What you need to do - For each record below, output its text exactly and skip any picture.

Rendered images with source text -
■ ■ ■ ■ ■ ■ ■
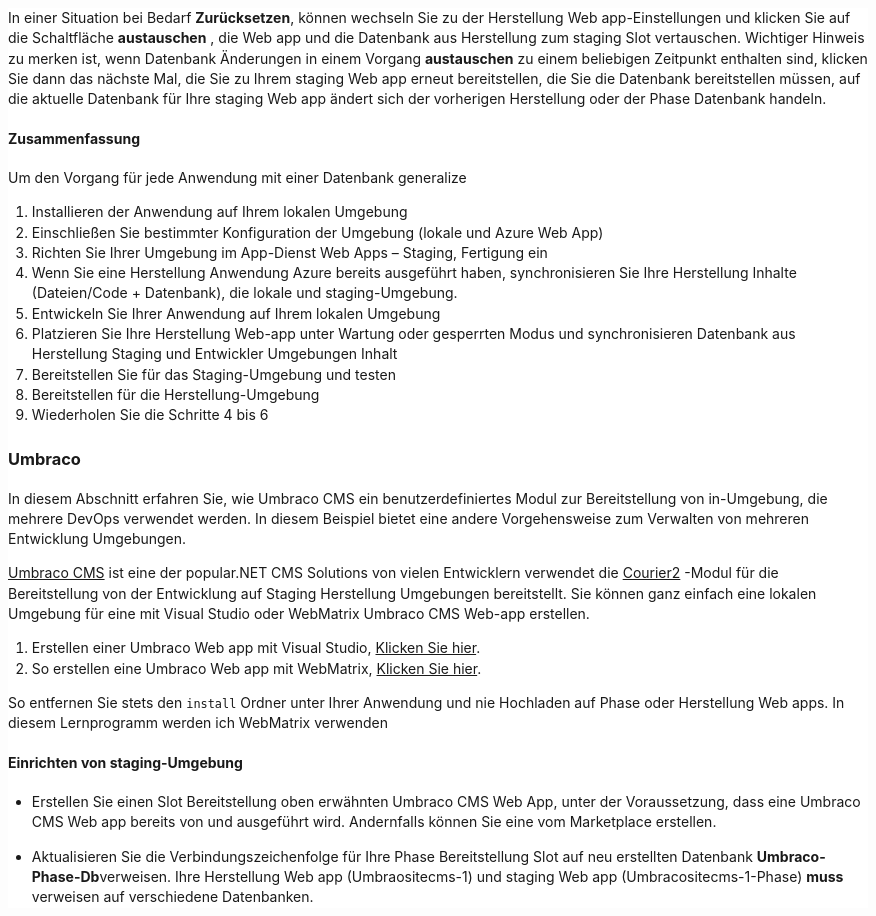 In einer Situation bei Bedarf **Zurücksetzen**, können wechseln Sie zu der Herstellung Web app-Einstellungen und klicken Sie auf die Schaltfläche **austauschen** , die Web app und die Datenbank aus Herstellung zum staging Slot vertauschen. Wichtiger Hinweis zu merken ist, wenn Datenbank Änderungen in einem Vorgang **austauschen** zu einem beliebigen Zeitpunkt enthalten sind, klicken Sie dann das nächste Mal, die Sie zu Ihrem staging Web app erneut bereitstellen, die Sie die Datenbank bereitstellen müssen, auf die aktuelle Datenbank für Ihre staging Web app ändert sich der vorherigen Herstellung oder der Phase Datenbank handeln.

#### <a name="summary"></a>Zusammenfassung
Um den Vorgang für jede Anwendung mit einer Datenbank generalize

1. Installieren der Anwendung auf Ihrem lokalen Umgebung
2. Einschließen Sie bestimmter Konfiguration der Umgebung (lokale und Azure Web App)
3. Richten Sie Ihrer Umgebung im App-Dienst Web Apps – Staging, Fertigung ein
4. Wenn Sie eine Herstellung Anwendung Azure bereits ausgeführt haben, synchronisieren Sie Ihre Herstellung Inhalte (Dateien/Code + Datenbank), die lokale und staging-Umgebung.
5. Entwickeln Sie Ihrer Anwendung auf Ihrem lokalen Umgebung
6. Platzieren Sie Ihre Herstellung Web-app unter Wartung oder gesperrten Modus und synchronisieren Datenbank aus Herstellung Staging und Entwickler Umgebungen Inhalt
7. Bereitstellen Sie für das Staging-Umgebung und testen
8. Bereitstellen für die Herstellung-Umgebung
9. Wiederholen Sie die Schritte 4 bis 6

### <a name="umbraco"></a>Umbraco
In diesem Abschnitt erfahren Sie, wie Umbraco CMS ein benutzerdefiniertes Modul zur Bereitstellung von in-Umgebung, die mehrere DevOps verwendet werden. In diesem Beispiel bietet eine andere Vorgehensweise zum Verwalten von mehreren Entwicklung Umgebungen.

[Umbraco CMS](http://umbraco.com/) ist eine der popular.NET CMS Solutions von vielen Entwicklern verwendet die [Courier2](http://umbraco.com/products/more-add-ons/courier-2) -Modul für die Bereitstellung von der Entwicklung auf Staging Herstellung Umgebungen bereitstellt. Sie können ganz einfach eine lokalen Umgebung für eine mit Visual Studio oder WebMatrix Umbraco CMS Web-app erstellen.

1. Erstellen einer Umbraco Web app mit Visual Studio, [Klicken Sie hier](https://our.umbraco.org/documentation/Installation/install-umbraco-with-nuget).
2. So erstellen eine Umbraco Web app mit WebMatrix, [Klicken Sie hier](http://umbraco.com/help-and-support/video-tutorials/getting-started/working-with-webmatrix).

So entfernen Sie stets den `install` Ordner unter Ihrer Anwendung und nie Hochladen auf Phase oder Herstellung Web apps. In diesem Lernprogramm werden ich WebMatrix verwenden

#### <a name="set-up-a-staging-environment"></a>Einrichten von staging-Umgebung
- Erstellen Sie einen Slot Bereitstellung oben erwähnten Umbraco CMS Web App, unter der Voraussetzung, dass eine Umbraco CMS Web app bereits von und ausgeführt wird. Andernfalls können Sie eine vom Marketplace erstellen.

- Aktualisieren Sie die Verbindungszeichenfolge für Ihre Phase Bereitstellung Slot auf neu erstellten Datenbank **Umbraco-Phase-Db**verweisen. Ihre Herstellung Web app (Umbraositecms-1) und staging Web app (Umbracositecms-1-Phase) **muss** verweisen auf verschiedene Datenbanken.
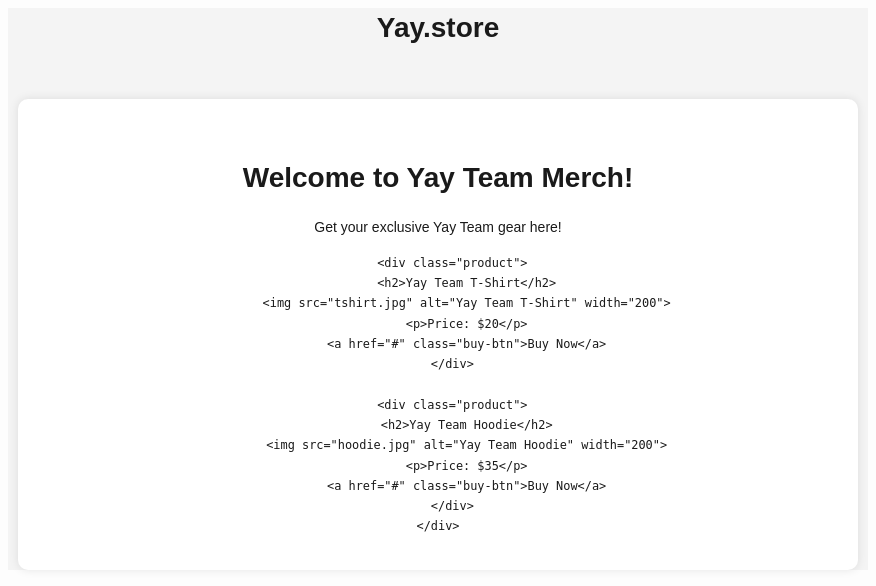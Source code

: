 # Yay.store
<!DOCTYPE html>
<html lang="en">
<head>
    <meta charset="UTF-8">
    <meta name="viewport" content="width=device-width, initial-scale=1.0">
    <title>Yay Team Merch</title>
    <style>
        body {
            font-family: Arial, sans-serif;
            text-align: center;
            background-color: #f4f4f4;
        }
        .container {
            max-width: 800px;
            margin: 50px auto;
            background: white;
            padding: 20px;
            border-radius: 10px;
            box-shadow: 0 0 10px rgba(0, 0, 0, 0.1);
        }
        .product {
            border: 1px solid #ddd;
            padding: 15px;
            margin: 15px;
            background: #fff;
            border-radius: 8px;
        }
        .buy-btn {
            background: #28a745;
            color: white;
            padding: 10px 15px;
            text-decoration: none;
            border-radius: 5px;
            display: inline-block;
        }
    </style>
</head>
<body>
    <div class="container">
        <h1>Welcome to Yay Team Merch!</h1>
        <p>Get your exclusive Yay Team gear here!</p>

        <div class="product">
            <h2>Yay Team T-Shirt</h2>
            <img src="tshirt.jpg" alt="Yay Team T-Shirt" width="200">
            <p>Price: $20</p>
            <a href="#" class="buy-btn">Buy Now</a>
        </div>

        <div class="product">
            <h2>Yay Team Hoodie</h2>
            <img src="hoodie.jpg" alt="Yay Team Hoodie" width="200">
            <p>Price: $35</p>
            <a href="#" class="buy-btn">Buy Now</a>
        </div>
    </div>
</body>
</html>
■ ■ ■ ■ ■ ■ ■
Answer to this problem -
 In einer Situation bei Bedarf **Zurücksetzen**, können wechseln Sie zu der Herstellung Web app-Einstellungen und klicken Sie auf die Schaltfläche **austauschen** , die Web app und die Datenbank aus Herstellung zum staging Slot vertauschen. Wichtiger Hinweis zu merken ist, wenn Datenbank Änderungen in einem Vorgang **austauschen** zu einem beliebigen Zeitpunkt enthalten sind, klicken Sie dann das nächste Mal, die Sie zu Ihrem staging Web app erneut bereitstellen, die Sie die Datenbank bereitstellen müssen, auf die aktuelle Datenbank für Ihre staging Web app ändert sich der vorherigen Herstellung oder der Phase Datenbank handeln.

#### <a name="summary"></a>Zusammenfassung
Um den Vorgang für jede Anwendung mit einer Datenbank generalize

1. Installieren der Anwendung auf Ihrem lokalen Umgebung
2. Einschließen Sie bestimmter Konfiguration der Umgebung (lokale und Azure Web App)
3. Richten Sie Ihrer Umgebung im App-Dienst Web Apps – Staging, Fertigung ein
4. Wenn Sie eine Herstellung Anwendung Azure bereits ausgeführt haben, synchronisieren Sie Ihre Herstellung Inhalte (Dateien/Code + Datenbank), die lokale und staging-Umgebung.
5. Entwickeln Sie Ihrer Anwendung auf Ihrem lokalen Umgebung
6. Platzieren Sie Ihre Herstellung Web-app unter Wartung oder gesperrten Modus und synchronisieren Datenbank aus Herstellung Staging und Entwickler Umgebungen Inhalt
7. Bereitstellen Sie für das Staging-Umgebung und testen
8. Bereitstellen für die Herstellung-Umgebung
9. Wiederholen Sie die Schritte 4 bis 6

### <a name="umbraco"></a>Umbraco
In diesem Abschnitt erfahren Sie, wie Umbraco CMS ein benutzerdefiniertes Modul zur Bereitstellung von in-Umgebung, die mehrere DevOps verwendet werden. In diesem Beispiel bietet eine andere Vorgehensweise zum Verwalten von mehreren Entwicklung Umgebungen.

[Umbraco CMS](http://umbraco.com/) ist eine der popular.NET CMS Solutions von vielen Entwicklern verwendet die [Courier2](http://umbraco.com/products/more-add-ons/courier-2) -Modul für die Bereitstellung von der Entwicklung auf Staging Herstellung Umgebungen bereitstellt. Sie können ganz einfach eine lokalen Umgebung für eine mit Visual Studio oder WebMatrix Umbraco CMS Web-app erstellen.

1. Erstellen einer Umbraco Web app mit Visual Studio, [Klicken Sie hier](https://our.umbraco.org/documentation/Installation/install-umbraco-with-nuget).
2. So erstellen eine Umbraco Web app mit WebMatrix, [Klicken Sie hier](http://umbraco.com/help-and-support/video-tutorials/getting-started/working-with-webmatrix).

So entfernen Sie stets den `install` Ordner unter Ihrer Anwendung und nie Hochladen auf Phase oder Herstellung Web apps. In diesem Lernprogramm werden ich WebMatrix verwenden

#### <a name="set-up-a-staging-environment"></a>Einrichten von staging-Umgebung
- Erstellen Sie einen Slot Bereitstellung oben erwähnten Umbraco CMS Web App, unter der Voraussetzung, dass eine Umbraco CMS Web app bereits von und ausgeführt wird. Andernfalls können Sie eine vom Marketplace erstellen.

- Aktualisieren Sie die Verbindungszeichenfolge für Ihre Phase Bereitstellung Slot auf neu erstellten Datenbank **Umbraco-Phase-Db**verweisen. Ihre Herstellung Web app (Umbraositecms-1) und staging Web app (Umbracositecms-1-Phase) **muss** verweisen auf verschiedene Datenbanken.
Source code

: # Yay.store
<!DOCTYPE html>
<html lang="en">
<head>
    <meta charset="UTF-8">
    <meta name="viewport" content="width=device-width, initial-scale=1.0">
    <title>Yay Team Merch</title>
    <style>
        body {
            font-family: Arial, sans-serif;
            text-align: center;
            background-color: #f4f4f4;
        }
        .container {
            max-width: 800px;
            margin: 50px auto;
            background: white;
            padding: 20px;
            border-radius: 10px;
            box-shadow: 0 0 10px rgba(0, 0, 0, 0.1);
        }
        .product {
            border: 1px solid #ddd;
            padding: 15px;
            margin: 15px;
            background: #fff;
            border-radius: 8px;
        }
        .buy-btn {
            background: #28a745;
            color: white;
            padding: 10px 15px;
            text-decoration: none;
            border-radius: 5px;
            display: inline-block;
        }
    </style>
</head>
<body>
    <div class="container">
        <h1>Welcome to Yay Team Merch!</h1>
        <p>Get your exclusive Yay Team gear here!</p>

        <div class="product">
            <h2>Yay Team T-Shirt</h2>
            <img src="tshirt.jpg" alt="Yay Team T-Shirt" width="200">
            <p>Price: $20</p>
            <a href="#" class="buy-btn">Buy Now</a>
        </div>

        <div class="product">
            <h2>Yay Team Hoodie</h2>
            <img src="hoodie.jpg" alt="Yay Team Hoodie" width="200">
            <p>Price: $35</p>
            <a href="#" class="buy-btn">Buy Now</a>
        </div>
    </div>
</body>
</html>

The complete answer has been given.